PROBLEM STATEMENT: For every line in the records below that holds "currentTime", make a copy.

Stored entries:
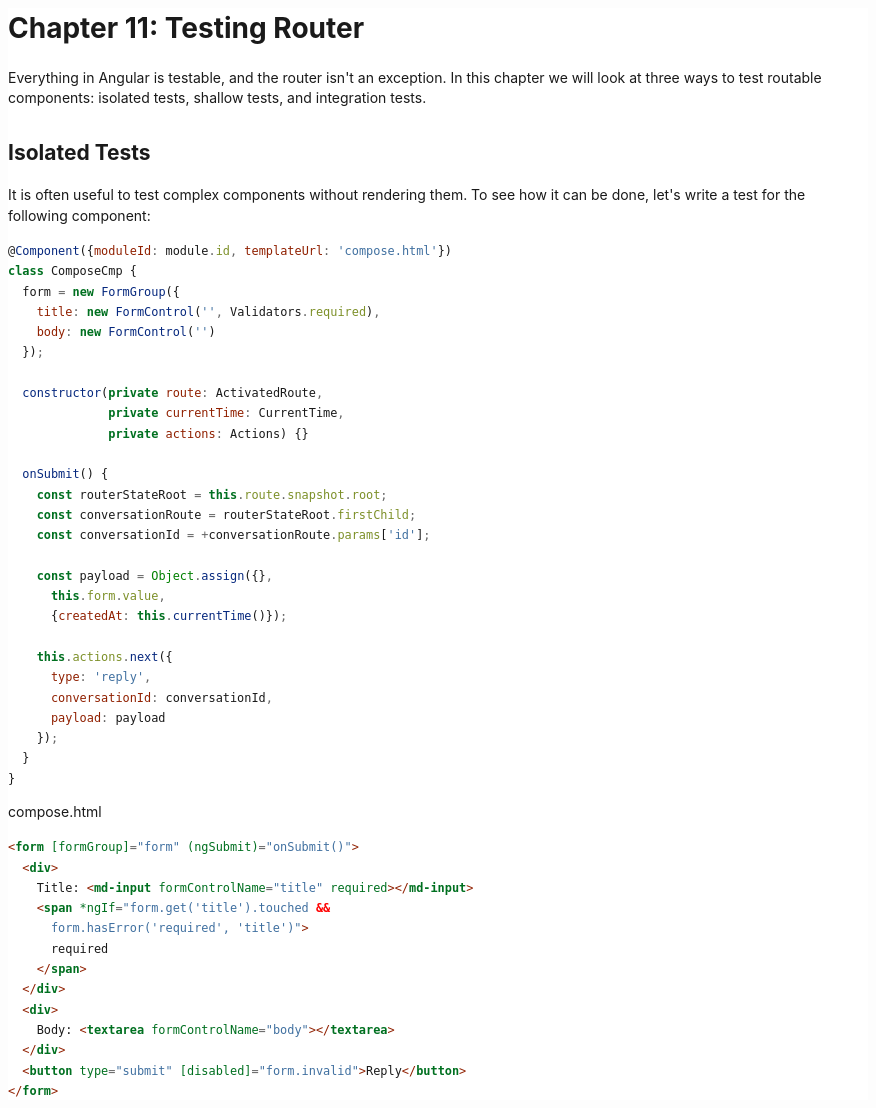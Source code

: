 # Chapter 11: Testing Router

Everything in Angular is testable, and the router isn't an exception. In this chapter we will look at three ways to test routable components: isolated tests, shallow tests, and integration tests.

## Isolated Tests

It is often useful to test complex components without rendering them. To see how it can be done, let's write a test for the following component:

```javascript
@Component({moduleId: module.id, templateUrl: 'compose.html'})
class ComposeCmp {
  form = new FormGroup({
    title: new FormControl('', Validators.required),
    body: new FormControl('')
  });

  constructor(private route: ActivatedRoute,
              private currentTime: CurrentTime,
              private actions: Actions) {}

  onSubmit() {
    const routerStateRoot = this.route.snapshot.root;
    const conversationRoute = routerStateRoot.firstChild;
    const conversationId = +conversationRoute.params['id'];

    const payload = Object.assign({},
      this.form.value,
      {createdAt: this.currentTime()});

    this.actions.next({
      type: 'reply',
      conversationId: conversationId,
      payload: payload
    });
  }
}
```

compose.html

```html
<form [formGroup]="form" (ngSubmit)="onSubmit()">
  <div>
    Title: <md-input formControlName="title" required></md-input>
    <span *ngIf="form.get('title').touched &&
      form.hasError('required', 'title')">
      required
    </span>
  </div>
  <div>
    Body: <textarea formControlName="body"></textarea>
  </div>
  <button type="submit" [disabled]="form.invalid">Reply</button>
</form>
```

EXERCISE ANSWER:
              private currentTime: CurrentTime,
      {createdAt: this.currentTime()});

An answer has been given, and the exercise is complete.